# [Assignment]
Set down, word for word, each line from the top of the data through the line that has "Now we have"; omit every picture.

START Information

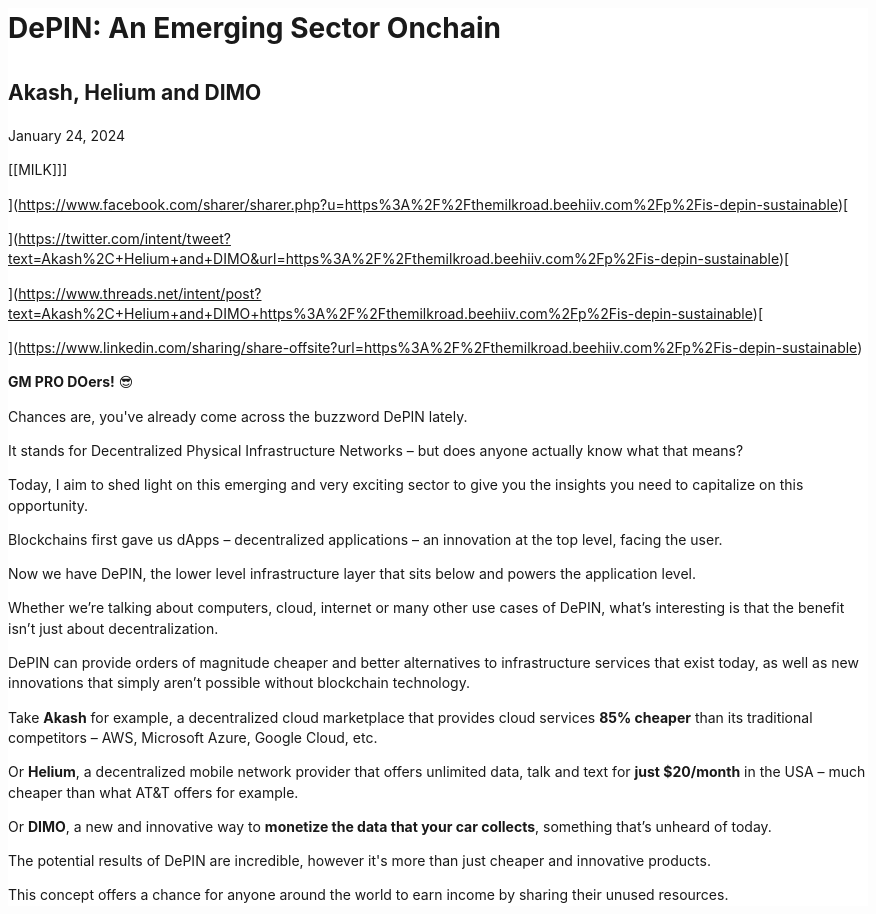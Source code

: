 # DePIN: An Emerging Sector Onchain

## Akash, Helium and DIMO

January 24, 2024

[[MILK]]]

](https://www.facebook.com/sharer/sharer.php?u=https%3A%2F%2Fthemilkroad.beehiiv.com%2Fp%2Fis-depin-sustainable)[

](https://twitter.com/intent/tweet?text=Akash%2C+Helium+and+DIMO&url=https%3A%2F%2Fthemilkroad.beehiiv.com%2Fp%2Fis-depin-sustainable)[

](https://www.threads.net/intent/post?text=Akash%2C+Helium+and+DIMO+https%3A%2F%2Fthemilkroad.beehiiv.com%2Fp%2Fis-depin-sustainable)[

](https://www.linkedin.com/sharing/share-offsite?url=https%3A%2F%2Fthemilkroad.beehiiv.com%2Fp%2Fis-depin-sustainable)

**GM PRO DOers!** 😎

Chances are, you've already come across the buzzword DePIN lately.

It stands for Decentralized Physical Infrastructure Networks – but does anyone actually know what that means? 

Today, I aim to shed light on this emerging and very exciting sector to give you the insights you need to capitalize on this opportunity.

Blockchains first gave us dApps – decentralized applications – an innovation at the top level, facing the user.

Now we have DePIN, the lower level infrastructure layer that sits below and powers the application level.

Whether we’re talking about computers, cloud, internet or many other use cases of DePIN, what’s interesting is that the benefit isn’t just about decentralization. 

DePIN can provide orders of magnitude cheaper and better alternatives to infrastructure services that exist today, as well as new innovations that simply aren’t possible without blockchain technology.

Take **Akash** for example, a decentralized cloud marketplace that provides cloud services **85% cheaper** than its traditional competitors – AWS, Microsoft Azure, Google Cloud, etc.

Or **Helium**, a decentralized mobile network provider that offers unlimited data, talk and text for **just $20/month** in the USA – much cheaper than what AT&T offers for example.

Or **DIMO**, a new and innovative way to **monetize the data that your car collects**, something that’s unheard of today.

The potential results of DePIN are incredible, however it's more than just cheaper and innovative products.

This concept offers a chance for anyone around the world to earn income by sharing their unused resources. 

END Information

# [Your solution]
Source code

: # DePIN: An Emerging Sector Onchain

## Akash, Helium and DIMO

January 24, 2024

[[MILK]]]

](https://www.facebook.com/sharer/sharer.php?u=https%3A%2F%2Fthemilkroad.beehiiv.com%2Fp%2Fis-depin-sustainable)[

](https://twitter.com/intent/tweet?text=Akash%2C+Helium+and+DIMO&url=https%3A%2F%2Fthemilkroad.beehiiv.com%2Fp%2Fis-depin-sustainable)[

](https://www.threads.net/intent/post?text=Akash%2C+Helium+and+DIMO+https%3A%2F%2Fthemilkroad.beehiiv.com%2Fp%2Fis-depin-sustainable)[

](https://www.linkedin.com/sharing/share-offsite?url=https%3A%2F%2Fthemilkroad.beehiiv.com%2Fp%2Fis-depin-sustainable)

**GM PRO DOers!** 😎

Chances are, you've already come across the buzzword DePIN lately.

It stands for Decentralized Physical Infrastructure Networks – but does anyone actually know what that means? 

Today, I aim to shed light on this emerging and very exciting sector to give you the insights you need to capitalize on this opportunity.

Blockchains first gave us dApps – decentralized applications – an innovation at the top level, facing the user.

Now we have DePIN, the lower level infrastructure layer that sits below and powers the application level.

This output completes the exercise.